Gdybyś miała nieograniczony bon na paliwo i portfel pełen kasy, nie zastanawiając się wsiadłabyś na motocykl i pojechała…
-Do Rosji na Syberię a po drodze zahaczyła o jezioro Bajkał. Marzę o takiej wyprawie. Ale chętnie też zwiedziłabym caluśką Norwegię. Ciągnie mnie w zimne klimaty.
Jedna impreza motocyklowa, która jest najbliższa Twojemu sercu i polecisz wszystkim
-Zdecydowanie MotoMikołaje. Widok uśmiechniętych dzieci z powodu motocyklowych Mikołajów jest wspaniały i daje ogromnego kopa energii. Polecam wszystkim.

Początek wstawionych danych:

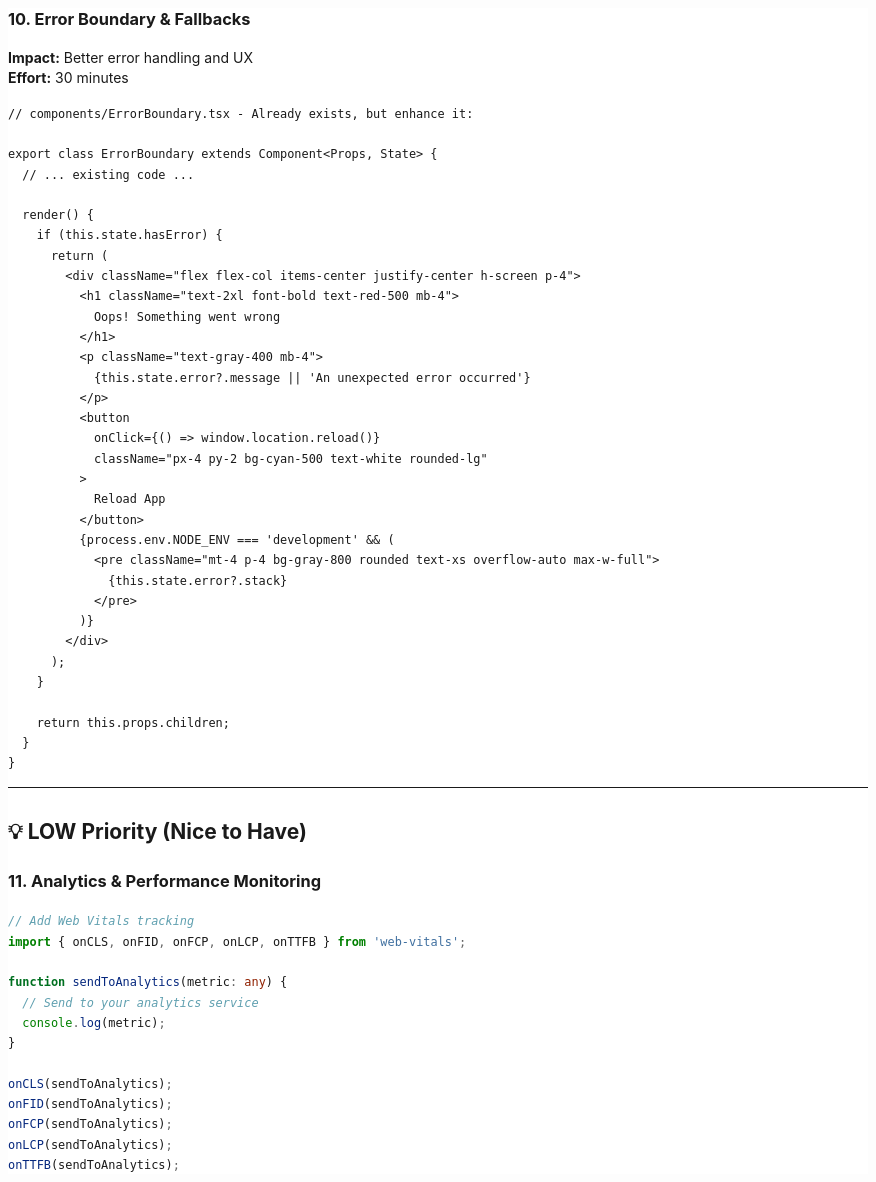 
### 10. Error Boundary & Fallbacks
**Impact:** Better error handling and UX  
**Effort:** 30 minutes

```tsx
// components/ErrorBoundary.tsx - Already exists, but enhance it:

export class ErrorBoundary extends Component<Props, State> {
  // ... existing code ...
  
  render() {
    if (this.state.hasError) {
      return (
        <div className="flex flex-col items-center justify-center h-screen p-4">
          <h1 className="text-2xl font-bold text-red-500 mb-4">
            Oops! Something went wrong
          </h1>
          <p className="text-gray-400 mb-4">
            {this.state.error?.message || 'An unexpected error occurred'}
          </p>
          <button
            onClick={() => window.location.reload()}
            className="px-4 py-2 bg-cyan-500 text-white rounded-lg"
          >
            Reload App
          </button>
          {process.env.NODE_ENV === 'development' && (
            <pre className="mt-4 p-4 bg-gray-800 rounded text-xs overflow-auto max-w-full">
              {this.state.error?.stack}
            </pre>
          )}
        </div>
      );
    }

    return this.props.children;
  }
}
```

---

## 💡 LOW Priority (Nice to Have)

### 11. Analytics & Performance Monitoring

```typescript
// Add Web Vitals tracking
import { onCLS, onFID, onFCP, onLCP, onTTFB } from 'web-vitals';

function sendToAnalytics(metric: any) {
  // Send to your analytics service
  console.log(metric);
}

onCLS(sendToAnalytics);
onFID(sendToAnalytics);
onFCP(sendToAnalytics);
onLCP(sendToAnalytics);
onTTFB(sendToAnalytics);
```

Kilka słów do dziewczyn, które zastanawiają się nad tym by wsiąść na motocykl, ale się wahają
- To, że motocykle są świetne to wszyscy wiedzą. Ale ja zwrócę się do tych niskich dziewczyn, którym często się mówi, że nie dadzą rady. Dacie rade, wiem, że teraz jest trudno zdać prawko, bo motocykl jest wielki, ale nie poddawajcie się. Nie warto słuchać gadania, że sobie nie poradzicie. To Wasze życie i dobrze by było je przeżyć po swojemu. Upadniecie, raz czy dziesięć, ale to nie ważne. Motocykl zawsze można obniżyć ;)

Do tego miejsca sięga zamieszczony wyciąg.